Federal protection sought for wolves in lawsuit

Published 4:00 pm Monday, April 8, 2024

Environmental and animal-welfare groups sued the U.S. Fish and Wildlife Service on Monday, seeking federal protection for wolves in Idaho, Montana, Wyoming, Eastern Oregon and Eastern Washington.

The lawsuit, filed in the U.S. District Court for Montana, responds to Fish and Wildlife rejecting in February a petition to list wolves the Northern Rocky Mountains as an endangered or a threaten species.

The Center for Biological Diversity, Sierra Club, Humane Society of the United States and its affiliate, the Humane Society Legislative Fund, filed the lawsuit.

Fish and Wildlife’s decision violated the Endangered Species Act, the lawsuit claims. There are too few gray wolves in too few places to turn wolf management over to states, the groups argue.

“The Fish and Wildlife Service is thumbing its nose at the Endangered Species Act and letting wolf-hating states sabotage decades of recovery efforts,” the center’s carnivore conservation director Collette Adkins said.

Fish and Wildlife declined to comment on the suit.

Science in dispute

The lawsuit is a renewed attempt by environmental groups to overcome Fish and Wildlife’s stance that wolves in the Northern Rockies are abundant and flourishing.

The agency recently concluded that even under the worst-case scenario, a heavy toll by hunting and disease, there will be more than 900 wolves in Idaho, Montana, Oregon, Washington and Wyoming in 100 years.

The agency also anticipates more wolves in the future in California, Colorado, Western Oregon, Western Washington and possibly other states, where wolves are federally protected.

Fish and Wildlife reintroduced wolves into central Idaho in 1995 with the goal of having 100 wolves. Idaho now has an estimated 1,300 wolves.

The environmental groups dispute Fish and Wildlife’s scientific work and decry Idaho’s plan to gradually reduce the wolf population to “just 500 wolves.”

Groups allege harm

To establish standing to sue, the groups say if the decision holds, their members likely will see fewer wolves, including outside the Rocky Mountains, and as result will suffer concrete injuries.

The lawsuit gives several examples, such as California wildlife photographer Joshua Able. “He continuously searches his property for wolves and their signs, like scat,” the lawsuit reads.

Center for Biological Diversity endangered species director Noah Greenwald plans to hike and bike in northeastern Oregon this summer and hopes to view wolves, according to the lawsuit.

Colorado resident Brett Henderson explores public lands, but has never seen a wolf. He will backpack in the summer or fall in Colorado “with the specific hopes of seeing or hearing gray wolves,” the suit states.

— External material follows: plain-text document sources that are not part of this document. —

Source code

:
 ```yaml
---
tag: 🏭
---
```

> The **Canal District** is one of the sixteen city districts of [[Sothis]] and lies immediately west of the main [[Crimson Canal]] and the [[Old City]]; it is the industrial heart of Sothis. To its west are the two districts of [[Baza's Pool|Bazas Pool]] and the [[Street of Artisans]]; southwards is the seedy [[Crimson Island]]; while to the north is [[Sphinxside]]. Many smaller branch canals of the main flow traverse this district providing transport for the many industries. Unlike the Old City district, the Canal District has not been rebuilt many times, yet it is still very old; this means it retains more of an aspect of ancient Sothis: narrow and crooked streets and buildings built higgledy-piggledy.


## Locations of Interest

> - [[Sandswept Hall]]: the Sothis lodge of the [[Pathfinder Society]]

If wolves are not federally protected, their members also may see wolves trapped, injured or killed, according to the organizations.

There is “ample evidence that anti-wolf hostility drives management decisions in Idaho and Montana,” the lawsuit claims.

The Idaho Department of Fish and Game last year passed a six-year plan to gradually reduce the state’s wolf population from about 1,300 to 500.

The Idaho management plan seeks to balance wolf recovery with protecting livestock and game animals, such as elk and moose, state officials said.

The lawsuit has been assigned to U.S. District Judge Dana Christensen.